[cherry-pick]polish no_grad_set of gradient and append_backward (#22440) (#22498)

d2d4a02c · Aurelius84 · GitHub · 0d0ea9b7 · d2d4a02c · d2d4a02c
4 changed file
--- a/python/paddle/fluid/backward.py
+++ b/python/paddle/fluid/backward.py
@@ -1020,6 +1020,26 @@ def _get_son_parent_block_idx_dict(program, current_block_idx):
    return son_parent_block_idx_dict


+def _get_no_grad_set_name(no_grad_set):
+    no_grad_set_name = set()
+    if no_grad_set is not None:
+        if isinstance(no_grad_set, (set, list, tuple)):
+            for i, no_grad_var in enumerate(no_grad_set):
+                if isinstance(no_grad_var, framework.Variable):
+                    no_grad_set_name.add(no_grad_var.name)
+                elif isinstance(no_grad_var, six.string_types):
+                    no_grad_set_name.add(no_grad_var)
+                else:
+                    raise TypeError(
+                        "The type of no_grad_set's member must be paddle.fluid.Variable or str, but received %s."
+                        % (type(no_grad_var)))
+        else:
+            raise TypeError(
+                "The type of no_grad_set should be set or list or tuple, but received {}".
+                format(type(no_grad_set)))
+    return no_grad_set_name
+
+
 def append_backward(loss,
                    parameter_list=None,
                    no_grad_set=None,
@@ -1043,11 +1063,11 @@ def append_backward(loss,
                                           If it is None, all parameters
                                           will be updated.
                                           Default: None.
-        no_grad_set(set[str], optional): Variable names in the :ref:`api_guide_Block_en` 0 whose gradients
+        no_grad_set(set[Variable|str], optional): Set of Variables or Variable.names in the :ref:`api_guide_Block_en` 0 whose gradients
                               should be ignored.
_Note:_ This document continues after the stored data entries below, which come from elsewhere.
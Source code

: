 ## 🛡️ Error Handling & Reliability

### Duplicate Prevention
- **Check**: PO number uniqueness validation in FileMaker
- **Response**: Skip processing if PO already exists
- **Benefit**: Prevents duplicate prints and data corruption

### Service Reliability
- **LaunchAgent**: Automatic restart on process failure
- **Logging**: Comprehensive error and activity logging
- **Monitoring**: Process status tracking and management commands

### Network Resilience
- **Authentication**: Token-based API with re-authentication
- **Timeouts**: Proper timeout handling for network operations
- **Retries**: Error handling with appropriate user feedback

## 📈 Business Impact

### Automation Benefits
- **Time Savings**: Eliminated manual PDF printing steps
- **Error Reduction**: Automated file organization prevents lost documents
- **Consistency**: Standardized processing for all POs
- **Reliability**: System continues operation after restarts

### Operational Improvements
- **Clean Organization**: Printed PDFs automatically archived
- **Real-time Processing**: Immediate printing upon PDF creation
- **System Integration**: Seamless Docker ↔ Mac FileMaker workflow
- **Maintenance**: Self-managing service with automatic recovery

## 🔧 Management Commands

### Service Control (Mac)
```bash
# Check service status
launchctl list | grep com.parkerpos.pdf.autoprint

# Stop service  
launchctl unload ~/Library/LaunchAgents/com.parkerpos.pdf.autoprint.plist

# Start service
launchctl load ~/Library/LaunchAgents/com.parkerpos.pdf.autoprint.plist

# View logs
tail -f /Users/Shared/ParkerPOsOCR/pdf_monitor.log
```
All variables with
                               `stop_gradient=True` from all blocks will
                               be automatically added into this set.
-                               If this parameter is not None, the names in this set will be added to the default set.
+                               If this parameter is not None, the Variables or Variable.names in this set will be added to the default set.
                               Default: None.
        callbacks(list[callable object], optional): List of callback functions.
                                               The callbacks are used for
@@ -1084,18 +1104,40 @@ def append_backward(loss,
        .. code-block:: python

            import paddle.fluid as fluid
-            x = fluid.data(name='x', shape=[None, 13], dtype='float32')
-            y = fluid.data(name='y', shape=[None, 1], dtype='float32')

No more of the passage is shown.